Dengan kuantintasnya yang “menjadi alat tukar umum” uang muncul sebagai sebuah

“alat universal” yang ditujukan untuk semua pemakaian. Uang membuka berbagai

kemungkinan tindakan baru, dan memungkinkan masing-masing orang merealisasikan tujuan

akhir yang khas, yang disebut Simmel sebagai rangkaian teologis. Hal ini memberi suatu

kreativitas sekaligus ketidakpastian yang lebih besar kepada masyarakat.

Penggunaan uang memunculkan kecenderungan psikologis yang memiliki karakteristik

seperti : ketamakan (jika hanya keinginan akan uang saja yang dominan); kekikiran,

kesukaan berfoya-foya (jika kesenangan bukan terletak pada obyeknya melainkan dalam

pemborosan itu sendiri); kemiskinan atau kekurangan (jika berarti adanya usaha mencari

keselamatan jiwa dengan menolak uang). Sekalipun demikian kedua kecenderungan yang

paling terkait dengan konteks mentropolitan modern ini merupakan kecenderungan kasar

yang secara sukarela menempatkan nilai pada niatnya dan apatis ( yang tidak lagi sadar akan

perbedaan nilai ); uang yang menjadikan segala benda bisa diperbandingkan akan

memperkuat efek pemerataan nilai. Terakhir, uang ikut berpartisipasi dalam pembentukan

gaya hidup masyarakat yang oleh Simmel diberikan ciri melalui tiga buah konsep yaitu jarak,

ritme dan simetri.

Page 27: Teori Sosiologi Klasik

Teori Sosiologi Klasik Ferdinand Tonnies

Ia adalah sosiolog berkebangsaan Jerman (1855-1936). Tonnies tertarik pada bentuk –

bentuk kehidupan sosial. Kajianya mengenai bagaimana warga suatu kelompok mengadakan

hubungan dengan sesamanya. Artinya, dasar hubungan tersebut yang menentukan bentuk

kehidupan sosial.Tonnies berpendapat bahwa dasar hubungan tersebut disatu pihak adalah

faktor perasaan, simpati pribadi dan kepentingan bersama. Di pihak lain dasarnya adalah

kepentingan-kepentingan rasional dan ikatan-ikatan yang tidak permanen sifatnya. Bentuk

kehidupan sosial yang pertama dinamakanya paguyuban (gemeinschaft), sedangkan yang

kedua adalah patembayan (gesellschaft).

Paguyuban (gemeinschaft) adalah bentuk kehidupan bersama dimana anggota-

anggotanya diikat oleh hubungan batin yang murni dan bersifat alamiah serta bersifat kekal.

Dasar hubungan adalah rasa cinta dan rasa persatuan batin yang juga nyata dan organis.
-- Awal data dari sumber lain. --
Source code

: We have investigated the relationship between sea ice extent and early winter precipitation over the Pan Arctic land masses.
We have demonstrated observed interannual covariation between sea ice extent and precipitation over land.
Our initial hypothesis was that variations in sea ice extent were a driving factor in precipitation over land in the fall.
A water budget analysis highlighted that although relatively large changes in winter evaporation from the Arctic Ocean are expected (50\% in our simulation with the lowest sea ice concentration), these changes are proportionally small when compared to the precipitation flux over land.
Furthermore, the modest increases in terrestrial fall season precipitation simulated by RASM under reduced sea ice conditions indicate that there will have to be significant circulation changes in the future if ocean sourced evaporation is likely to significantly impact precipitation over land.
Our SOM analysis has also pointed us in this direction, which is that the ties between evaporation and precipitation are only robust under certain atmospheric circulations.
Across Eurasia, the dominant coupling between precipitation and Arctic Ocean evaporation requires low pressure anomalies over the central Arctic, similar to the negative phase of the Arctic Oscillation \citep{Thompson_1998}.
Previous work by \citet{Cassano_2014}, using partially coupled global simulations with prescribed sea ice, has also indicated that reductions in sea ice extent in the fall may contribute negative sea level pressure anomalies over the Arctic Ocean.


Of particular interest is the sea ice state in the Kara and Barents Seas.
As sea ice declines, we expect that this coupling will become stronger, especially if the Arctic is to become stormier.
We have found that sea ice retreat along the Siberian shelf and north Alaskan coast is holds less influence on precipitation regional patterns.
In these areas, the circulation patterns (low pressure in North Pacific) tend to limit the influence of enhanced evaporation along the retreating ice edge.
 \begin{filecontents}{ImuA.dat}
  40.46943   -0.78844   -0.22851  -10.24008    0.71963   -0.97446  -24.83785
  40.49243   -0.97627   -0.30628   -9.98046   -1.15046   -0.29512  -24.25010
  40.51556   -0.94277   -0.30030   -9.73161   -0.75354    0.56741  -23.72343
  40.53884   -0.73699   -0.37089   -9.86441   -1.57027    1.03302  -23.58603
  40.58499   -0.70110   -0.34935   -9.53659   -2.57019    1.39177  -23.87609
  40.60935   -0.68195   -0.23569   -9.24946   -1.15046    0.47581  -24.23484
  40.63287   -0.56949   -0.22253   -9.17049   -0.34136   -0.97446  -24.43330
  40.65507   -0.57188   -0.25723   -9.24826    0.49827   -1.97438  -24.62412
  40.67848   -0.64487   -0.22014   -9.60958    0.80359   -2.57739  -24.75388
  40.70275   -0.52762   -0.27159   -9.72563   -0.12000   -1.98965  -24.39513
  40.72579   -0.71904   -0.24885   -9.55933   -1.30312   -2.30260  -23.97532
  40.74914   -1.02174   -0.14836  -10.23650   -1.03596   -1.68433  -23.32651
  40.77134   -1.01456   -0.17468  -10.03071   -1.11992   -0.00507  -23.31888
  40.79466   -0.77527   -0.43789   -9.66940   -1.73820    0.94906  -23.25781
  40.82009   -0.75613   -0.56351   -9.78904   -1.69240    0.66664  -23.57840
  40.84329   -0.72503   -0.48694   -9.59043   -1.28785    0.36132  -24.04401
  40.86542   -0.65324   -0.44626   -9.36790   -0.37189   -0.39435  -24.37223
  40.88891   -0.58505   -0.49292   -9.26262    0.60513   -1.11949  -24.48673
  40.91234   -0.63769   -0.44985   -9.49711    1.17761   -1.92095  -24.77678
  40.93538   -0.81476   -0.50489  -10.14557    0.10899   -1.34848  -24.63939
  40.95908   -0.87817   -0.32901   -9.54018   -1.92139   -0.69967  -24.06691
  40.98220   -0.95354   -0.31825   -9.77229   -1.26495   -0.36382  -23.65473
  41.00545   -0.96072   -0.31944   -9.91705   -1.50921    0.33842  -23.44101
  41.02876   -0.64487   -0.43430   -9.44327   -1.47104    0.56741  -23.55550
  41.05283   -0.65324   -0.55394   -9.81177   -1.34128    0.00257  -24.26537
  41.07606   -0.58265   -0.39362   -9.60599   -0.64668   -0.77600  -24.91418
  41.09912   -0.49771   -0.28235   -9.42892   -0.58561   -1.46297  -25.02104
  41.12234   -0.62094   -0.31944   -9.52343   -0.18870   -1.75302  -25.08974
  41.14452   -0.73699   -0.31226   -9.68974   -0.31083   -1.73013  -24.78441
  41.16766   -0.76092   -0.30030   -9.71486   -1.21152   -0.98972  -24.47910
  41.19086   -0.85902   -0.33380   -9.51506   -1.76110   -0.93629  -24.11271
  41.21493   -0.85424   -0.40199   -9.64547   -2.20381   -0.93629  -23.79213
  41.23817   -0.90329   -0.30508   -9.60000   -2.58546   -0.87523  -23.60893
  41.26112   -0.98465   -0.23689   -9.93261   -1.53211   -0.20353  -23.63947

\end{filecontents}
Bentuk paguyuban (gemeinschaft), dapat ditemukan dalam kehidupan keluarga, kelompok

kekerabatan, rukun tetangga

Sedangkan patembayan (gesellschaft), merupakan bentuk kehidupan bersama yang

merupakan ikatan lahir yang bersifat ikatan pokok dan biasanya untuk jangka waktu yang

pendek, strukturnya bersifat mekanis. Bentuk gesellschaft, misalnya terdapat pada organisasi

pedagang, organisasi suatu pabrik atau organisasi industri.